Circadian rhythms are physical, mental and behavioural changes that follow a 24-hour cycle. They are primarily influenced by light and darkness in a human’s environment. In babies, these rhythms start developing a few weeks after birth and become more established by three to six months of age.

Babies’ sleep-wake cycles are not as mature as those of adults. Therefore, they are more sensitive to changes in light exposure and timing of activities such as feeding and sleeping. This sensitivity makes them more susceptible to disruptions when there is a shift in time or lighter evenings.

While the clock change can disrupt your baby’s sleep pattern, there are several strategies you can use to help them adjust and we will look at them all during this blog post so you can decide the best approach for your family.

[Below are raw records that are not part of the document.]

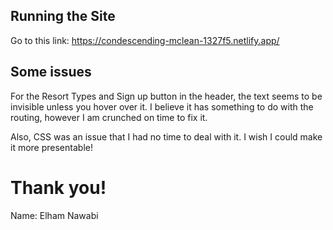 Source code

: ## Running the Site ##
 
Go to this link: https://condescending-mclean-1327f5.netlify.app/

## Some issues ##

For the Resort Types and Sign up button in the header, the text seems to be
invisible unless you hover over it. I believe it has something to do with the routing, however I am crunched on time to fix it.

Also, CSS was an issue that I had no time to deal with it. I wish I could make it more presentable!

# Thank you! #

Name: Elham Nawabi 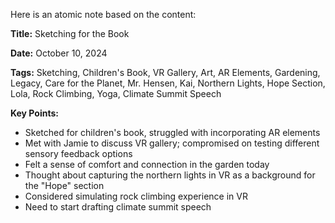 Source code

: Here is an atomic note based on the content:

**Title:** Sketching for the Book

**Date:** October 10, 2024

**Tags:** Sketching, Children's Book, VR Gallery, Art, AR Elements, Gardening, Legacy, Care for the Planet, Mr. Hensen, Kai, Northern Lights, Hope Section, Lola, Rock Climbing, Yoga, Climate Summit Speech

**Key Points:**

* Sketched for children's book, struggled with incorporating AR elements
* Met with Jamie to discuss VR gallery; compromised on testing different sensory feedback options
* Felt a sense of comfort and connection in the garden today
* Thought about capturing the northern lights in VR as a background for the "Hope" section
* Considered simulating rock climbing experience in VR
* Need to start drafting climate summit speech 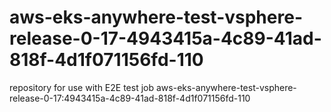 # aws-eks-anywhere-test-vsphere-release-0-17-4943415a-4c89-41ad-818f-4d1f071156fd-110
repository for use with E2E test job aws-eks-anywhere-test-vsphere-release-0-17:4943415a-4c89-41ad-818f-4d1f071156fd-110
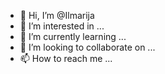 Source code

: - 👋 Hi, I’m @Ilmarija
- 👀 I’m interested in ...
- 🌱 I’m currently learning ...
- 💞️ I’m looking to collaborate on ...
- 📫 How to reach me ...

<!---
Ilmarija/Ilmarija is a ✨ special ✨ repository because its `README.md` (this file) appears on your GitHub profile.
You can click the Preview link to take a look at your changes.
--->
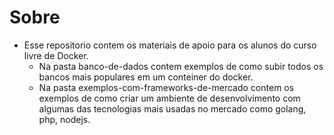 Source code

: # Sobre

- Esse repositorio contem os materiais de apoio para os alunos do curso livre de Docker.
  - Na pasta banco-de-dados contem exemplos de como subir todos os bancos mais populares em um conteiner do docker.
  - Na pasta exemplos-com-frameworks-de-mercado contem os exemplos de como criar um ambiente de desenvolvimento com algumas das tecnologias mais usadas no mercado como golang, php, nodejs.
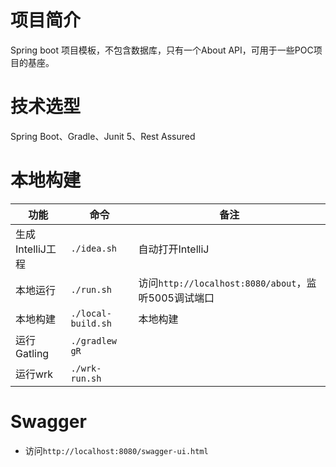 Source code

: # 项目简介
Spring boot 项目模板，不包含数据库，只有一个About API，可用于一些POC项目的基座。

# 技术选型
Spring Boot、Gradle、Junit 5、Rest Assured

# 本地构建

|功能|命令|备注|
| --- | --- | --- |
|生成IntelliJ工程|`./idea.sh`|自动打开IntelliJ|
|本地运行|`./run.sh`|访问`http://localhost:8080/about`，监听5005调试端口|
|本地构建|`./local-build.sh`|本地构建|
|运行Gatling|`./gradlew gR`|
|运行wrk|`./wrk-run.sh`|

# Swagger
- 访问`http://localhost:8080/swagger-ui.html`

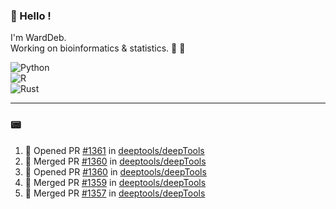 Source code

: ### :robot: Hello !

I'm WardDeb.  
Working on bioinformatics & statistics. 🧬 🧪  

![Python](https://img.shields.io/badge/python-3670A0?style=for-the-badge&logo=python&logoColor=ffdd54)  
![R](https://img.shields.io/badge/r-%23276DC3.svg?style=for-the-badge&logo=r&logoColor=white)  
![Rust](https://img.shields.io/badge/rust-%23000000.svg?style=for-the-badge&logo=rust&logoColor=white)  

---

### :pager:

<!--START_SECTION:activity-->
1. 💪 Opened PR [#1361](https://github.com/deeptools/deepTools/pull/1361) in [deeptools/deepTools](https://github.com/deeptools/deepTools)
2. 🎉 Merged PR [#1360](https://github.com/deeptools/deepTools/pull/1360) in [deeptools/deepTools](https://github.com/deeptools/deepTools)
3. 💪 Opened PR [#1360](https://github.com/deeptools/deepTools/pull/1360) in [deeptools/deepTools](https://github.com/deeptools/deepTools)
4. 🎉 Merged PR [#1359](https://github.com/deeptools/deepTools/pull/1359) in [deeptools/deepTools](https://github.com/deeptools/deepTools)
5. 🎉 Merged PR [#1357](https://github.com/deeptools/deepTools/pull/1357) in [deeptools/deepTools](https://github.com/deeptools/deepTools)
<!--END_SECTION:activity-->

By approaching the clock change in the right way your little one will adjust and be on the right schedule within a few days. Get it wrong and you can end up with an overtired baby which can lead to additional struggles.

Naomi Hilliard from Catching Little Dreams sleep consultancy gives some guidance on how to manage this. 

Naomi says “If you have an early riser this is the clock change of dreams as 6am suddenly becomes 7am.  If this is you, then you don’t need to adjust your little one’s schedule at all. Enjoy a later wake up time!

But to avoid overtired children going to bed an hour later than usual, this clock change means putting your little ones to bed early so they can navigate this change more easily as we are not keeping them awake longer which can lead to them becoming overtired and harder to put to bed.”

Tips to move bedtime earlier:

Option 1: For a sensitive child or younger baby who is still on several naps during the day: Start on the Wednesday before and move bedtime 15 minutes earlier each night.

Option 2: For older babies or toddlers: Move bedtime by half an hour earlier the night before and then half an hour earlier on the night of the clock change. This should ease them in with our the hour’s difference affecting them too much.

Option 3: For older toddlers or young children: Do the full hour change in one go.  Put them to bed an hour early.

Remember if you have a ‘gro-clock’ or toddler clock you will need to change the time on the clock the night before too.

If your little one/s don’t quite adjust from the first night, keep to the new schedule and they will adjust nicely.